To decide what number is the undo value: (- UndoSave() -).

Include (-

[ UndoSave i;
i = VM_Save_Undo();
#ifdef PREVENT_UNDO; undo_flag = 0; #endif;
#ifndef PREVENT_UNDO; undo_flag = 2; #endif;
if (i == -1) undo_flag = 0;
if (i == 0) undo_flag = 1;
if (i == 2) {
VM_RestoreWindowColours();
VM_Style(SUBHEADER_VMSTY);
SL_Location(); print “^”;
! print (name) location, “^”;
VM_Style(NORMAL_VMSTY);
IMMEDIATELY_UNDO_RM(‘E’); new_line;
}
return i;
];

-).

Last handling input rule when handling char-event:
if the undo value is 2 begin;
reject the input event;
otherwise;
rule succeeds;
end if.[/code][/spoiler]

It’s a bit hacky, but it works!

Hope this helps.

In fact it never did work.

What I mean is: even in a totally normal parser game, you cannot get an undo effect by writing “follow the immediately undo rule” in an action rule. That’s after the game state has been saved, which, as you point out, is a mistake. (It doesn’t lock up the game, but it doesn’t rewind time either.)

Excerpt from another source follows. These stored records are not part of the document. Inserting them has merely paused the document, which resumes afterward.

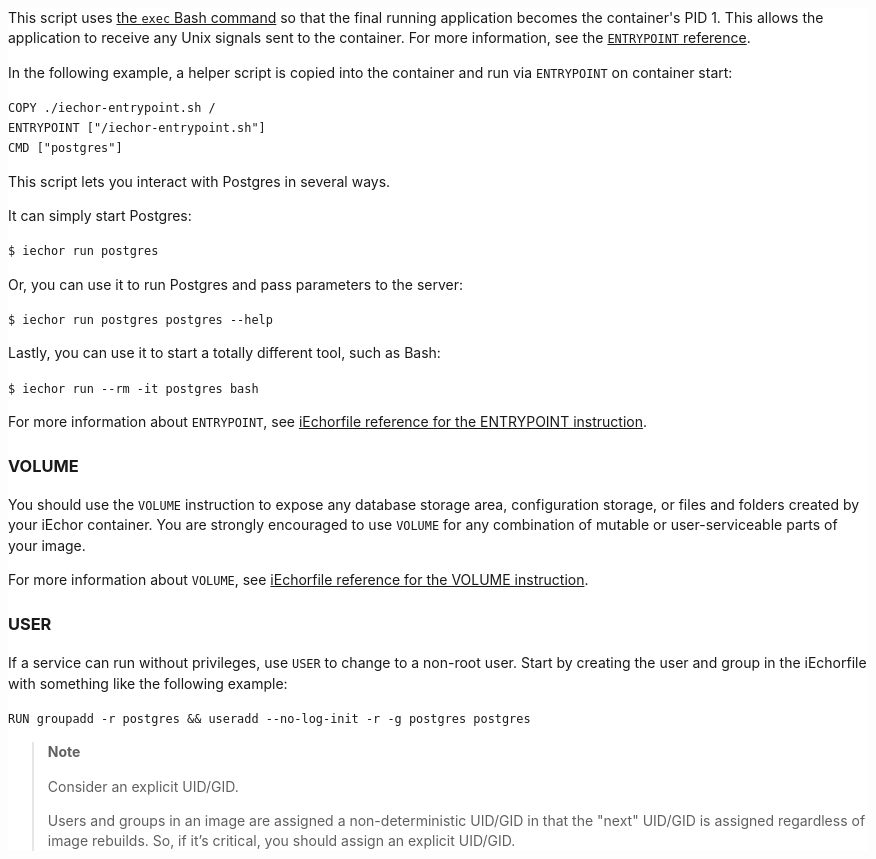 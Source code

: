 
This script uses [the `exec` Bash command](https://wiki.bash-hackers.org/commands/builtin/exec) so that the final running application becomes the container's PID 1. This allows the application to receive any Unix signals sent to the container. For more information, see the [`ENTRYPOINT` reference](../../reference/iechorfile.md#entrypoint).

In the following example, a helper script is copied into the container and run via `ENTRYPOINT` on
container start:

```iechorfile
COPY ./iechor-entrypoint.sh /
ENTRYPOINT ["/iechor-entrypoint.sh"]
CMD ["postgres"]
```

This script lets you interact with Postgres in several ways.

It can simply start Postgres:

```console
$ iechor run postgres
```

Or, you can use it to run Postgres and pass parameters to the server:

```console
$ iechor run postgres postgres --help
```

Lastly, you can use it to start a totally different tool, such as Bash:

```console
$ iechor run --rm -it postgres bash
```

For more information about `ENTRYPOINT`, see [iEchorfile reference for the ENTRYPOINT instruction](../../reference/iechorfile.md#entrypoint).

### VOLUME

You should use the `VOLUME` instruction to expose any database storage area,
configuration storage, or files and folders created by your iEchor container. You
are strongly encouraged to use `VOLUME` for any combination of mutable or user-serviceable
parts of your image.

For more information about `VOLUME`, see [iEchorfile reference for the VOLUME instruction](../../reference/iechorfile.md#volume).

### USER

If a service can run without privileges, use `USER` to change to a non-root
user. Start by creating the user and group in the iEchorfile with something
like the following example:

```iechorfile
RUN groupadd -r postgres && useradd --no-log-init -r -g postgres postgres
```

> **Note**
>
> Consider an explicit UID/GID.
>
> Users and groups in an image are assigned a non-deterministic UID/GID in that
> the "next" UID/GID is assigned regardless of image rebuilds. So, if it’s
> critical, you should assign an explicit UID/GID.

The immediately undo rule is only for use by input-loop hackers.

I think we are in agreement but using two different definitions for “work”. It works in the sense that it does what it’s supposed to do and it doesn’t work in the sense that it doesn’t do what’s expected of it. The immediately undo rule is only properly used for the final question where standard parsing and undo saving is in the distant past and it only makes sense there. It might work in an after reading the command rule but that comes under input loop hacking.